Here a few of the takeaways I picked up as a full time freelancer, who transitioned back to more typical office life and was increasingly moving into the “mobile/flexible” category before all of…this…happened.
Take sensible advantage of the situation. If you are working from home and need to be “live” from a certain time, make sure you’re meeting those commitments…but also let yourself hit the snooze alarm if you need it. Without a commute, it’s okay to allow that time to just be or to take longer with things that you usually rush in the morning. Just because you have more time doesn’t mean you need to fill it up immediately.
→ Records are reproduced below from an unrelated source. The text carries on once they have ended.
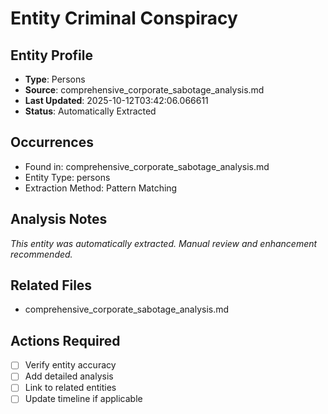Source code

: # Entity Criminal Conspiracy

## Entity Profile
- **Type**: Persons
- **Source**: comprehensive_corporate_sabotage_analysis.md
- **Last Updated**: 2025-10-12T03:42:06.066611
- **Status**: Automatically Extracted

## Occurrences
- Found in: comprehensive_corporate_sabotage_analysis.md
- Entity Type: persons
- Extraction Method: Pattern Matching

## Analysis Notes
*This entity was automatically extracted. Manual review and enhancement recommended.*

## Related Files
- comprehensive_corporate_sabotage_analysis.md

## Actions Required
- [ ] Verify entity accuracy
- [ ] Add detailed analysis
- [ ] Link to related entities
- [ ] Update timeline if applicable
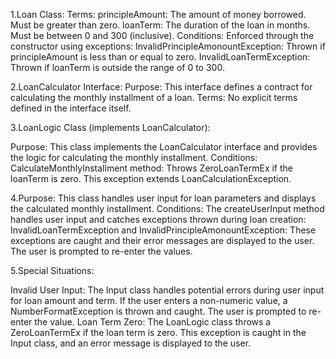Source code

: 1.Loan Class:
Terms:
principleAmount: The amount of money borrowed. Must be greater than zero.
loanTerm: The duration of the loan in months. Must be between 0 and 300 (inclusive).
Conditions:
Enforced through the constructor using exceptions:
InvalidPrincipleAmonountException: Thrown if principleAmount is less than or equal to zero.
InvalidLoanTermException: Thrown if loanTerm is outside the range of 0 to 300.

2.LoanCalculator Interface:
Purpose: This interface defines a contract for calculating the monthly installment of a loan.
Terms: No explicit terms defined in the interface itself.

3.LoanLogic Class (implements LoanCalculator):

Purpose: This class implements the LoanCalculator interface and provides the logic for calculating the monthly installment.
Conditions:
CalculateMonthlyInstallment method:
Throws ZeroLoanTermEx if the loanTerm is zero. This exception extends LoanCalculationException.

4.Purpose: This class handles user input for loan parameters and displays the calculated monthly installment.
Conditions:
The createUserInput method handles user input and catches exceptions thrown during loan creation:
InvalidLoanTermException and InvalidPrincipleAmonountException: These exceptions are caught and their error messages are displayed to the user. The user is prompted to re-enter the values.

5.Special Situations:

Invalid User Input: The Input class handles potential errors during user input for loan amount and term. If the user enters a non-numeric value, a NumberFormatException is thrown and caught. The user is prompted to re-enter the value.
Loan Term Zero: The LoanLogic class throws a ZeroLoanTermEx if the loan term is zero. This exception is caught in the Input class, and an error message is displayed to the user.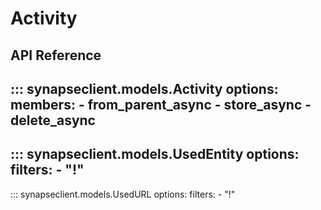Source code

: # Activity

## API Reference

::: synapseclient.models.Activity
    options:
      members:
        - from_parent_async
        - store_async
        - delete_async
---
::: synapseclient.models.UsedEntity
    options:
      filters:
      - "!"
---
::: synapseclient.models.UsedURL
    options:
      filters:
      - "!"
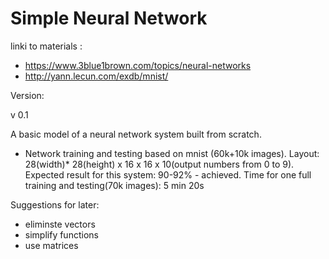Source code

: # Simple Neural Network

linki  to materials : 
- https://www.3blue1brown.com/topics/neural-networks
- http://yann.lecun.com/exdb/mnist/

Version:

  v 0.1
  
 A basic model of a neural network system built from scratch.
- Network training and testing based on mnist (60k+10k images). Layout: 28(width)* 28(height) x 16 x 16 x 10(output numbers from 0 to 9). Expected result for this system: 90-92% - achieved. Time for one full training and testing(70k images): 5 min 20s

 Suggestions for later:
- eliminste vectors
- simplify functions
- use matrices
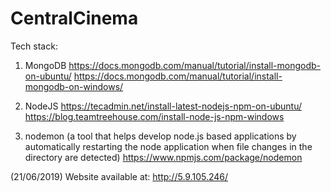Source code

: # CentralCinema

Tech stack:
1. MongoDB
https://docs.mongodb.com/manual/tutorial/install-mongodb-on-ubuntu/
https://docs.mongodb.com/manual/tutorial/install-mongodb-on-windows/

2. NodeJS
https://tecadmin.net/install-latest-nodejs-npm-on-ubuntu/
https://blog.teamtreehouse.com/install-node-js-npm-windows

3. nodemon  (a tool that helps develop node.js based applications by automatically restarting the node application when file changes in the directory are detected)
https://www.npmjs.com/package/nodemon

(21/06/2019) Website available at:
http://5.9.105.246/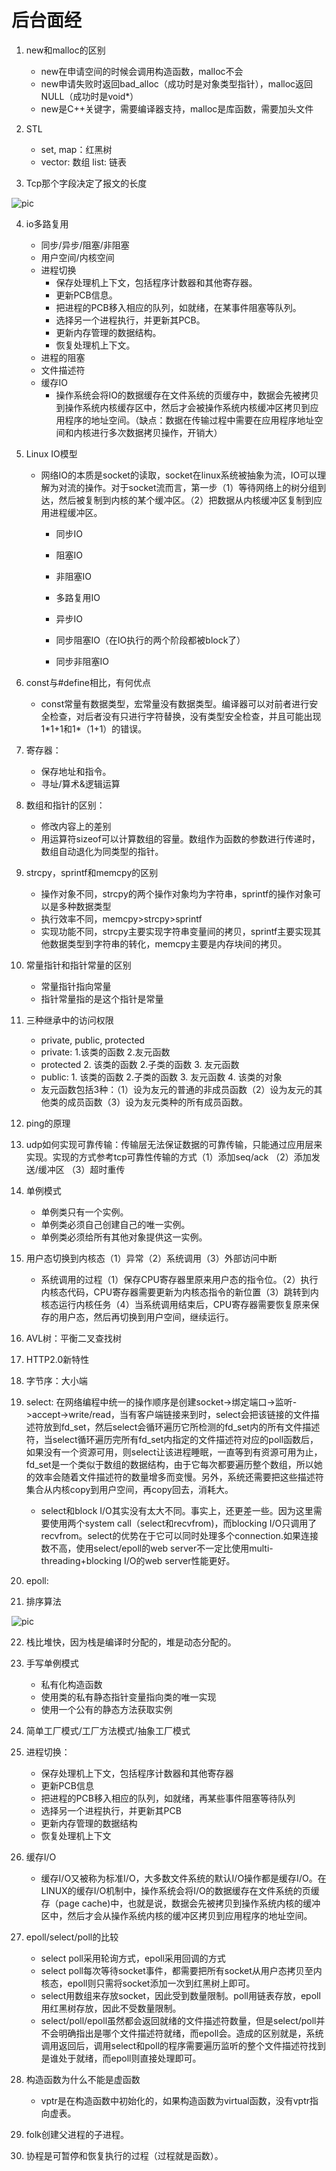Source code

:# 后台面经

1. new和malloc的区别
   * new在申请空间的时候会调用构造函数，malloc不会
   * new申请失败时返回bad_alloc（成功时是对象类型指针），malloc返回NULL（成功时是void*）
   * new是C++关键字，需要编译器支持，malloc是库函数，需要加头文件
2. STL
   * set, map：红黑树
   * vector: 数组 list: 链表

3.   Tcp那个字段决定了报文的长度 

   ![pic](C:\Users\bravolu\Desktop\bravolu\tcp.jpg)

4. io多路复用 
   * 同步/异步/阻塞/非阻塞
   * 用户空间/内核空间
   * 进程切换
     * 保存处理机上下文，包括程序计数器和其他寄存器。
     * 更新PCB信息。
     * 把进程的PCB移入相应的队列，如就绪，在某事件阻塞等队列。
     * 选择另一个进程执行，并更新其PCB。
     * 更新内存管理的数据结构。
     * 恢复处理机上下文。
   * 进程的阻塞
   * 文件描述符
   * 缓存IO
     * 操作系统会将IO的数据缓存在文件系统的页缓存中，数据会先被拷贝到操作系统内核缓存区中，然后才会被操作系统内核缓冲区拷贝到应用程序的地址空间。（缺点：数据在传输过程中需要在应用程序地址空间和内核进行多次数据拷贝操作，开销大）

5. Linux IO模型

   * 网络IO的本质是socket的读取，socket在linux系统被抽象为流，IO可以理解为对流的操作。对于socket流而言，第一步（1）等待网络上的树分组到达，然后被复制到内核的某个缓冲区。（2）把数据从内核缓冲区复制到应用进程缓冲区。

     * 同步IO
     * 阻塞IO
     * 非阻塞IO
     * 多路复用IO
     * 异步IO

     * 同步阻塞IO（在IO执行的两个阶段都被block了）
     * 同步非阻塞IO

6. const与#define相比，有何优点
   
   * const常量有数据类型，宏常量没有数据类型。编译器可以对前者进行安全检查，对后者没有只进行字符替换，没有类型安全检查，并且可能出现1\*1+1和1\*（1+1）的错误。
7. 寄存器：
   * 保存地址和指令。
   * 寻址/算术&逻辑运算
8. 数组和指针的区别：
   * 修改内容上的差别
   * 用运算符sizeof可以计算数组的容量。数组作为函数的参数进行传递时，数组自动退化为同类型的指针。

9. strcpy，sprintf和memcpy的区别
   * 操作对象不同，strcpy的两个操作对象均为字符串，sprintf的操作对象可以是多种数据类型
   * 执行效率不同，memcpy>strcpy>sprintf
   * 实现功能不同，strcpy主要实现字符串变量间的拷贝，sprintf主要实现其他数据类型到字符串的转化，memcpy主要是内存块间的拷贝。
10. 常量指针和指针常量的区别
    * 常量指针指向常量
    * 指针常量指的是这个指针是常量
11. 三种继承中的访问权限
    * private, public, protected 
    * private: 1.该类的函数 2.友元函数 
    * protected 2. 该类的函数 2.子类的函数 3. 友元函数 
    * public: 1. 该类的函数 2.子类的函数 3. 友元函数 4. 该类的对象
    * 友元函数包括3种：（1）设为友元的普通的非成员函数（2）设为友元的其他类的成员函数（3）设为友元类种的所有成员函数。
12. ping的原理

13. udp如何实现可靠传输：传输层无法保证数据的可靠传输，只能通过应用层来实现。实现的方式参考tcp可靠性传输的方式（1）添加seq/ack （2）添加发送/缓冲区 （3）超时重传

14. 单例模式
    * 单例类只有一个实例。
    * 单例类必须自己创建自己的唯一实例。
    * 单例类必须给所有其他对象提供这一实例。

15. 用户态切换到内核态（1）异常（2）系统调用（3）外部访问中断
    
    * 系统调用的过程（1）保存CPU寄存器里原来用户态的指令位。（2）执行内核态代码，CPU寄存器需要更新为内核态指令的新位置（3）跳转到内核态运行内核任务（4）当系统调用结束后，CPU寄存器需要恢复原来保存的用户态，然后再切换到用户空间，继续运行。
16. AVL树：平衡二叉查找树
17. HTTP2.0新特性
18. 字节序：大小端
19. select: 在网络编程中统一的操作顺序是创建socket->绑定端口->监听->accept->write/read，当有客户端链接来到时，select会把该链接的文件描述符放到fd_set，然后select会循环遍历它所检测的fd_set内的所有文件描述符，当select循环遍历完所有fd_set内指定的文件描述符对应的poll函数后，如果没有一个资源可用，则select让该进程睡眠，一直等到有资源可用为止，fd_set是一个类似于数组的数据结构，由于它每次都要遍历整个数组，所以她的效率会随着文件描述符的数量增多而变慢。另外，系统还需要把这些描述符集合从内核copy到用户空间，再copy回去，消耗大。
    
    * select和block I/O其实没有太大不同。事实上，还更差一些。因为这里需要使用两个system call（select和recvfrom)，而blocking I/O只调用了recvfrom。select的优势在于它可以同时处理多个connection.如果连接数不高，使用select/epoll的web server不一定比使用multi-threading+blocking I/O的web server性能更好。
20. epoll: 
21. 排序算法

![pic](C:\Users\bravolu\Desktop\bravolu_github\interview_2020\sort.jpg)

22. 栈比堆快，因为栈是编译时分配的，堆是动态分配的。
23. 手写单例模式
    * 私有化构造函数
    * 使用类的私有静态指针变量指向类的唯一实现
    * 使用一个公有的静态方法获取实例
24. 简单工厂模式/工厂方法模式/抽象工厂模式

25. 进程切换：
    * 保存处理机上下文，包括程序计数器和其他寄存器
    * 更新PCB信息
    * 把进程的PCB移入相应的队列，如就绪，再某些事件阻塞等待队列
    * 选择另一个进程执行，并更新其PCB
    * 更新内存管理的数据结构
    * 恢复处理机上下文
26. 缓存I/O
    * 缓存I/O又被称为标准I/O，大多数文件系统的默认I/O操作都是缓存I/O。在LINUX的缓存I/O机制中，操作系统会将I/O的数据缓存在文件系统的页缓存（page cache)中，也就是说，数据会先被拷贝到操作系统内核的缓冲区中，然后才会从操作系统内核的缓冲区拷贝到应用程序的地址空间。

27. epoll/select/poll的比较
    * select poll采用轮询方式，epoll采用回调的方式
    * select poll每次等待socket事件，都需要把所有socket从用户态拷贝至内核态，epoll则只需将socket添加一次到红黑树上即可。
    * select用数组来存放socket，因此受到数量限制。poll用链表存放，epoll用红黑树存放，因此不受数量限制。
    * select/poll/epoll虽然都会返回就绪的文件描述符数量，但是select/poll并不会明确指出是哪个文件描述符就绪，而epoll会。造成的区别就是，系统调用返回后，调用select和poll的程序需要遍历监听的整个文件描述符找到是谁处于就绪，而epoll则直接处理即可。
28. 构造函数为什么不能是虚函数
    * vptr是在构造函数中初始化的，如果构造函数为virtual函数，没有vptr指向虚表。
29. folk创建父进程的子进程。
30. 协程是可暂停和恢复执行的过程（过程就是函数）。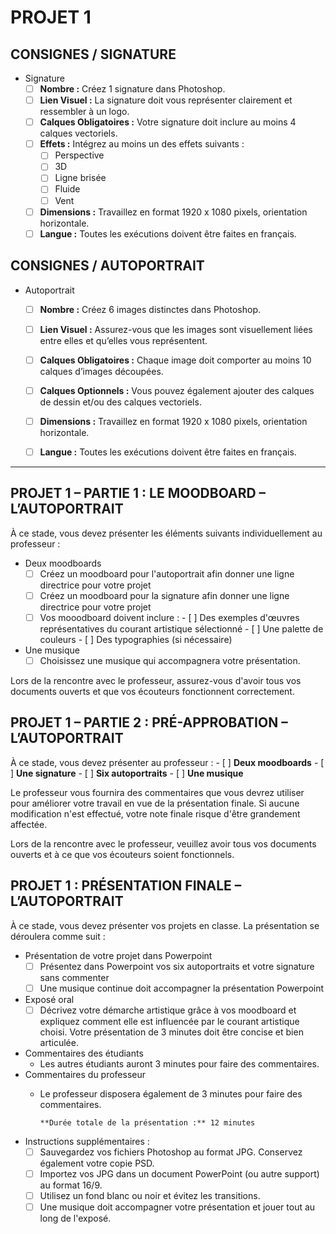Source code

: # PROJET 1

## CONSIGNES / SIGNATURE
* Signature
    - [ ] **Nombre :** Créez 1 signature dans Photoshop.
    - [ ] **Lien Visuel :** La signature doit vous représenter clairement et ressembler à un logo.
    - [ ] **Calques Obligatoires :** Votre signature doit inclure au moins 4 calques vectoriels.
    - [ ] **Effets :** Intégrez au moins un des effets suivants :
        - [ ] Perspective
        - [ ] 3D
        - [ ] Ligne brisée
        - [ ] Fluide
        - [ ] Vent
    - [ ] **Dimensions :** Travaillez en format 1920 x 1080 pixels, orientation horizontale.
    - [ ] **Langue :** Toutes les exécutions doivent être faites en français.

## CONSIGNES / AUTOPORTRAIT
* Autoportrait
    - [ ] **Nombre :** Créez 6 images distinctes dans Photoshop.
    - [ ] **Lien Visuel :** Assurez-vous que les images sont visuellement liées entre elles et qu’elles vous représentent.
    - [ ] **Calques Obligatoires :** Chaque image doit comporter au moins 10 calques d’images découpées.
    - [ ] **Calques Optionnels :** Vous pouvez également ajouter des calques de dessin et/ou des calques vectoriels.
    - [ ] **Dimensions :** Travaillez en format 1920 x 1080 pixels, orientation horizontale.
    - [ ] **Langue :** Toutes les exécutions doivent être faites en français.


---

## PROJET 1 – PARTIE 1 : LE MOODBOARD – L’AUTOPORTRAIT

À ce stade, vous devez présenter les éléments suivants individuellement au professeur :

* Deux moodboards
  - [ ] Créez un moodboard pour l'autoportrait afin donner une ligne directrice pour votre projet
  - [ ] Créez un moodboard pour la signature afin donner une ligne directrice pour votre projet
  - [ ] Vos mooodboard doivent inclure :
          - [ ] Des exemples d'œuvres représentatives du courant artistique sélectionné
          - [ ] Une palette de couleurs
          - [ ] Des typographies (si nécessaire)
* Une musique
  - [ ] Choisissez une musique qui accompagnera votre présentation.

Lors de la rencontre avec le professeur, assurez-vous d'avoir tous vos documents ouverts et que vos écouteurs fonctionnent correctement.

## PROJET 1 – PARTIE 2 : PRÉ-APPROBATION – L’AUTOPORTRAIT

À ce stade, vous devez présenter au professeur : 
    - [ ] **Deux moodboards**
    - [ ] **Une signature**
    - [ ] **Six autoportraits**
    - [ ] **Une musique**

Le professeur vous fournira des commentaires que vous devrez utiliser pour améliorer votre travail en vue de la présentation finale. Si aucune modification n'est effectué, votre note finale risque d'être grandement affectée. 

Lors de la rencontre avec le professeur, veuillez avoir tous vos documents ouverts et à ce que vos écouteurs soient fonctionnels.

## PROJET 1 : PRÉSENTATION FINALE – L’AUTOPORTRAIT

À ce stade, vous devez présenter vos projets en classe. La présentation se déroulera comme suit :

* Présentation de votre projet dans Powerpoint
  - [ ] Présentez dans Powerpoint vos six autoportraits et votre signature sans commenter
  - [ ] Une musique continue doit accompagner la présentation Powerpoint
* Exposé oral
  - [ ] Décrivez votre démarche artistique grâce à vos moodboard et expliquez comment elle est influencée par le courant artistique choisi. Votre présentation de 3 minutes doit être concise et bien articulée. 
* Commentaires des étudiants
  * Les autres étudiants auront 3 minutes pour faire des commentaires.
* Commentaires du professeur
  * Le professeur disposera également de 3 minutes pour faire des commentaires.

        **Durée totale de la présentation :** 12 minutes

* Instructions supplémentaires :
    - [ ] Sauvegardez vos fichiers Photoshop au format JPG. Conservez également votre copie PSD.
    - [ ] Importez vos JPG dans un document PowerPoint (ou autre support) au format 16/9.
    - [ ] Utilisez un fond blanc ou noir et évitez les transitions.
    - [ ] Une musique doit accompagner votre présentation et jouer tout au long de l'exposé.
That being said, get up. Shower. Put on an outfit that isn’t pajamas. If you’re new to this it’s easy for your brain to confuse home time with leisure time, family time, or “me” time. You will have to train yourself to think in different ways about your usual surroundings, and psychological cues like putting on real clothes (instead of your weekend athleisure, flannel trousers, or other equivalent that you might typically wear in your off time) helps.
Caveat: it’s okay to occasionally break the above rule if it brings you pleasure.
Breaks are still important. In the same way that you need to make yourself a tea or coffee, walk to a cornershop for your lunch or snacks, linger at the water cooler with a colleague in order to stretch your legs or clear your head about a task or problem, the same goes when you’re WFH.
Your metrics are going to change. Some companies and organizations have made this leap long ago, but many others are still nervous or unconvinced about flexible working arrangements. Both employees and bosses have to communicate well and evaluate the metrics they use to measure output and manage their workforces. Measuring success by output or outcome, rather than physical presence is one metric, how and how often you check in with your team can be another. Change is okay, but be prepared to communicate through it.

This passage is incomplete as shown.